Interesting statement from an article by Emily Yoffe on Slate (the rest of the piece is a mini-memoir on the Facebook experience and  doesn’t add much meat):

Brenda Bradley, a Cambridge University zoologist doing research on primate evolution [...] explained a theory about what drove the evolution of human intelligence: It was the need to monitor and maintain complex social networks—the most successful primates were the ones who understood the dynamic social relationships around them. Developing these skills was the precursor to, for example, being able to hunt cooperatively, not vice versa.

Compare to the anecdotal argument from Richard Hamming in his essay on doing great work:

I notice that if you have the door to your office closed, you get more work done today and tomorrow, and you are more productive than most. But 10 years later somehow you don’t know quite know what problems are worth working on; all the hard work you do is sort of tangential in importance. He who works with the door open gets all kinds of interruptions, but he also occasionally gets clues as to what the world is and what might be important.
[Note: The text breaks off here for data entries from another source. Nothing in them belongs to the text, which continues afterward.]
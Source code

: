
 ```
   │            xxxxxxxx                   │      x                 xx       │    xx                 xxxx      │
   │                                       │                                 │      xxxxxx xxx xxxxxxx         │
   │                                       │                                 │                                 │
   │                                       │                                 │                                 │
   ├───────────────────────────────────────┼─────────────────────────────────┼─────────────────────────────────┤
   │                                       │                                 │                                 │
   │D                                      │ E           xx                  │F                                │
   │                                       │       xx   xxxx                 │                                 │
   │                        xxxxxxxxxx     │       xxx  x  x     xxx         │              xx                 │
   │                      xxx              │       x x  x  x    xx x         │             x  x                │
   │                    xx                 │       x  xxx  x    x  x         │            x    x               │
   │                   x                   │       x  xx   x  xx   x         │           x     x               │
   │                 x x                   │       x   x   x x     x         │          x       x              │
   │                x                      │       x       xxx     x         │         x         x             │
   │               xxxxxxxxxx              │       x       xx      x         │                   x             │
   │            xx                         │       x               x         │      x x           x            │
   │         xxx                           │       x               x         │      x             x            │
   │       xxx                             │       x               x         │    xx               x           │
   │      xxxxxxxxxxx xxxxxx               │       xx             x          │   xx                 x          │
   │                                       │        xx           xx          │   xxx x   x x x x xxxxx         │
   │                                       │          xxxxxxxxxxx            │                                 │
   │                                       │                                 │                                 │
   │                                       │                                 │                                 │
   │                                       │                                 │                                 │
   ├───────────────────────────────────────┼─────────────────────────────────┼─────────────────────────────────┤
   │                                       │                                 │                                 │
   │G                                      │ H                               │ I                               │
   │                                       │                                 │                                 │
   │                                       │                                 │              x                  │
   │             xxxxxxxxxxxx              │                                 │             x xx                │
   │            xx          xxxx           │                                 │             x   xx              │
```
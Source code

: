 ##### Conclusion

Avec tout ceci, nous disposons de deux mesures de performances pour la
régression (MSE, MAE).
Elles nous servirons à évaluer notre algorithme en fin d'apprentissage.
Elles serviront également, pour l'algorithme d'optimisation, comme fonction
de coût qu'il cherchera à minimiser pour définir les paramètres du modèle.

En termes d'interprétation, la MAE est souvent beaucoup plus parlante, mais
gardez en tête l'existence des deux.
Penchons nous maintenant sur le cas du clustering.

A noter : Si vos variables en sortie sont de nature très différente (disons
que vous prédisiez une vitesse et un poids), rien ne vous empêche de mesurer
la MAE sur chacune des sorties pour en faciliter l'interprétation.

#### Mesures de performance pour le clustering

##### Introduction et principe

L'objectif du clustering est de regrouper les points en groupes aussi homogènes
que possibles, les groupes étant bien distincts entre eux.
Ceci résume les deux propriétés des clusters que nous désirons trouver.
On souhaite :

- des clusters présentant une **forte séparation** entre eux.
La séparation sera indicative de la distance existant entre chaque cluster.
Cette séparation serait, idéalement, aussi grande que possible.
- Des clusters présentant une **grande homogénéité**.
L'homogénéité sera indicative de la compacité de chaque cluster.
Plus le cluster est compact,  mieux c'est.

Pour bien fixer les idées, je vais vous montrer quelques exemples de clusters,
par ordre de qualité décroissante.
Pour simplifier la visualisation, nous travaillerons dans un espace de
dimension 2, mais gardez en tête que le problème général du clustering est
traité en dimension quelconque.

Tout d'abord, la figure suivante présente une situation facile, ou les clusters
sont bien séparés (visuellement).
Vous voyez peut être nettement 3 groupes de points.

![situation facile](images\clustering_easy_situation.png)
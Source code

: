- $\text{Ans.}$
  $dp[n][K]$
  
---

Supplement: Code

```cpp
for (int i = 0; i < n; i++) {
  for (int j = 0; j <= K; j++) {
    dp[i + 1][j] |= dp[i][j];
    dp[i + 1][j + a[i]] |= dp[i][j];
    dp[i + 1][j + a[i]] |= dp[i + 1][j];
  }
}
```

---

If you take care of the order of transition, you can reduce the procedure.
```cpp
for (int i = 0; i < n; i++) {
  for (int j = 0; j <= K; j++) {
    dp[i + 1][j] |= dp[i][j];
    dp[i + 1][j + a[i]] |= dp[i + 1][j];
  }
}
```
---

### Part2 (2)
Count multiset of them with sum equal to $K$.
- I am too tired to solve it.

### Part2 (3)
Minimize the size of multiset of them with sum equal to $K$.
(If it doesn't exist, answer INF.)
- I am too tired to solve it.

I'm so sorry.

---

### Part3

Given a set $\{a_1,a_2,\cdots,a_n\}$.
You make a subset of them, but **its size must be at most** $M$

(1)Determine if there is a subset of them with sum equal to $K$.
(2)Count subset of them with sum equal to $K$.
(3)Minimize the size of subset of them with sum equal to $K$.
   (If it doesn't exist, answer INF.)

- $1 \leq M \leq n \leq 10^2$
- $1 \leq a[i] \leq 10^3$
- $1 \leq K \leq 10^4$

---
Now I cannot prove the cause and effect sequence because you might say, “The closed door is symbolic of a closed mind.” I don’t know. But I can say there is a pretty good correlation between those who work with the doors open and those who ultimately do important things, although people who work with doors closed often work harder. Somehow they seem to work on slightly the wrong thing - not much, but enough that they miss fame.

(This guy was coming from Bell Labs and when he’s talking about “fame” he’s talking Nobel Prizes.)

Interesting to compare this to articles on the importance of enabling “flow” states in a work environment. I guess this means it’s important to have lunch with your peers?